> [Exercise] Read through the listing below and copy each line in which the word "channelID" occurs.

> [The input]

┌────────

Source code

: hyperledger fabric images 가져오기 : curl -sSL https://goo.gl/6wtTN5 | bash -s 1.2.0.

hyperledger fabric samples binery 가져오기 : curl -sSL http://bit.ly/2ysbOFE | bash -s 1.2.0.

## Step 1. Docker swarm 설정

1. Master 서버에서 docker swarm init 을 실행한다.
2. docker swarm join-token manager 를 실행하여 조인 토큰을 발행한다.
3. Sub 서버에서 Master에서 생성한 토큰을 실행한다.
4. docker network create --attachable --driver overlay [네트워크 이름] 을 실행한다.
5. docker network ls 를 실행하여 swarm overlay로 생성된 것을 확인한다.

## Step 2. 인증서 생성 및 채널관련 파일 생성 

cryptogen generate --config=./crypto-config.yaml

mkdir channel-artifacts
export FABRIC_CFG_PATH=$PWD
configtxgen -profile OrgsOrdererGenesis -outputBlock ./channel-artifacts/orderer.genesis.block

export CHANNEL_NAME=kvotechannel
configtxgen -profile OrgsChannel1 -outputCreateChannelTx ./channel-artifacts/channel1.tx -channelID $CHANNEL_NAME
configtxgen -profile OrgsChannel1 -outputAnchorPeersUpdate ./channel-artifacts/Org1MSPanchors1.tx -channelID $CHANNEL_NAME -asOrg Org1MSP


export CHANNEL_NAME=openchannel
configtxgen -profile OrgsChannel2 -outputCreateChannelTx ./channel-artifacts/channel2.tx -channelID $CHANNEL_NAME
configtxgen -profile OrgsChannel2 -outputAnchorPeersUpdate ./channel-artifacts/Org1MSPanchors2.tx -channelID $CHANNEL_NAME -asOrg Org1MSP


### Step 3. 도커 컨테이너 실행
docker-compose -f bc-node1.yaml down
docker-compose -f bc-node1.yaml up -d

└────────

> [Response for this exercise]
configtxgen -profile OrgsChannel1 -outputCreateChannelTx ./channel-artifacts/channel1.tx -channelID $CHANNEL_NAME
configtxgen -profile OrgsChannel1 -outputAnchorPeersUpdate ./channel-artifacts/Org1MSPanchors1.tx -channelID $CHANNEL_NAME -asOrg Org1MSP
configtxgen -profile OrgsChannel2 -outputCreateChannelTx ./channel-artifacts/channel2.tx -channelID $CHANNEL_NAME
configtxgen -profile OrgsChannel2 -outputAnchorPeersUpdate ./channel-artifacts/Org1MSPanchors2.tx -channelID $CHANNEL_NAME -asOrg Org1MSP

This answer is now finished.